ARTICLE, Sole 24 Ore : « Meloni annonce l’envoi à Kiev d’un autre Samp-T et réitère l’objectif des 2% du PIB consacrés à la Défense » : « L’Italie, avec d’autres pays, s’apprête à renforcer le système de défense aérienne de Kiev en lui fournissant un autre système Samp-T. Un choix qui confirme le soutien de la présidente du conseil à l’Ukraine malgré les réserves de son allié Matteo Salvini. ‘’Aider Kiev à se défendre c’est défendre les civils et les infrastructures critiques que la Russie continue à attaquer’’, selon Giorgia Meloni qui est aussi revenue sur la question épineuse des 2% du PIB. D’après elle, l’Italie ‘’tiendra ses engagements en prenant en compte la situation, et dans les délais et les possibilités qui sont les nôtres’’. Une réponse qui confirme l’engagement mais prend acte de l’impossibilité de le tenir en l’état, puisqu’il coûterait 10 milliards d’euros. Pour Crosetto, la solution consiste à demander à l’UE ‘’d’exclure les investissements pour la Défense du pacte de stabilité’’, se donnant comme objectif 2028. Meloni a aussi voulu rappeler que l’Italie reste très engagée au sein de l’OTAN, notamment sur le plan ‘’du personnel dans les missions de maintien de la paix’’. » 

COMMENTAIRE, la Repubblica, S. Folli : « Le parti américain et le parti russe » : « Existe-t-il un parti russe en Italie ? Et un parti américain ? Cette question ne concerne pas que l’Italie mais elle prend chez nous une ampleur importante à cause de la majorité de droite qui a gagné les élections en 2022. Dans de telles conditions, la politique étrangère a acquis une centralité qui était un temps considérée comme acquise mais qu’il faut en fait reconquérir pas à pas.
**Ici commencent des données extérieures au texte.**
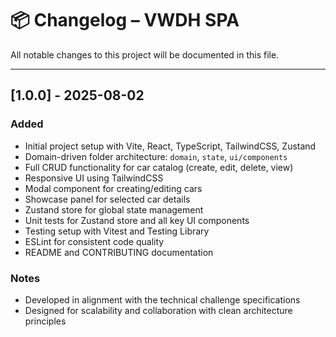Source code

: # 📦 Changelog – VWDH SPA

All notable changes to this project will be documented in this file.

---

## [1.0.0] - 2025-08-02

### Added

- Initial project setup with Vite, React, TypeScript, TailwindCSS, Zustand
- Domain-driven folder architecture: `domain`, `state`, `ui/components`
- Full CRUD functionality for car catalog (create, edit, delete, view)
- Responsive UI using TailwindCSS
- Modal component for creating/editing cars
- Showcase panel for selected car details
- Zustand store for global state management
- Unit tests for Zustand store and all key UI components
- Testing setup with Vitest and Testing Library
- ESLint for consistent code quality
- README and CONTRIBUTING documentation

### Notes

- Developed in alignment with the technical challenge specifications
- Designed for scalability and collaboration with clean architecture principles
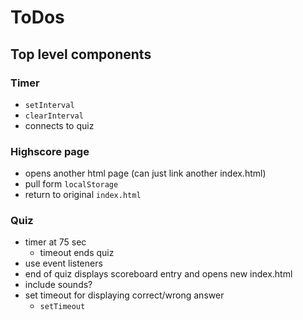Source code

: # ToDos

## Top level components

### Timer

- `setInterval`
- `clearInterval`
- connects to quiz

### Highscore page

- opens another html page (can just link another index.html)
- pull form `localStorage`
- return to original `index.html`

### Quiz

- timer at 75 sec
  - timeout ends quiz
- use event listeners
- end of quiz displays scoreboard entry and opens new index.html
- include sounds?
- set timeout for displaying correct/wrong answer
  - `setTimeout`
Jusqu’à il y a quelques années, les choix de l’Italie semblaient attendus : l’UE et l’OTAN comme pierres angulaires, et les critiques vis-à-vis de ce dispositif étaient marginales. Mais la guerre en Ukraine a changé cela, une position pro-russe a réémergé, et plus que tout une position anti-américaine et anti-occidentale. La situation à Gaza a aussi joué un rôle : avec la guerre en Ukraine, elle a suscité la peur d’une partie non négligeable de la population. S’est ainsi développé un ‘’pacifisme’’ transversal, fondé sur le refus du soutien à Kiev, à coup de ‘’qu’est-ce qu’on a à faire avec Zelensky, il doit se débrouiller seul ou bien se rendre’’. Ce parti pro-russe a récemment pris forme chez les Patriotes européens, un groupe que Matteo Salvini voit comme un outil à utiliser en Italie contre Giorgia Meloni. Qui à l’inverse, lors du sommet de l’OTAN, a tenu une position extrêmement orthodoxe et claire : dans les moments les plus durs de la guerre, l’Italie veut être un facteur de cohésion pour l’OTAN. Ce que démontre l’adhésion de la présidente du conseil au programme d’augmentation des dépenses militaires voulu par les Etats-Unis. Dans son entreprise atlantiste, Giorgia Meloni a pu compter sur son autre vice-président du conseil : Antonio Tajani. Toutefois, la question n’est pas résolue et elle nécessite une clarification interne à l’exécutif. Le ‘’patriote’’ de la Ligue a tout intérêt à intensifier ses attaques pour user Giorgia Meloni sans provoquer la chute du gouvernement. Raison de plus, donc, pour qu’elle ne se laisse pas entrainer dans une position défensive. À Washington en tout cas, il semble bien que le parti américain soit réapparu. Et l’enjeu maintenant sera le vote du 18 juillet, quand il faudra voter la confiance à Ursula von der Leyen. Les pas en avant faits par Giorgia Meloni devraient conduire à un vote favorable, sinon ce sera une victoire de Matteo Salvini. »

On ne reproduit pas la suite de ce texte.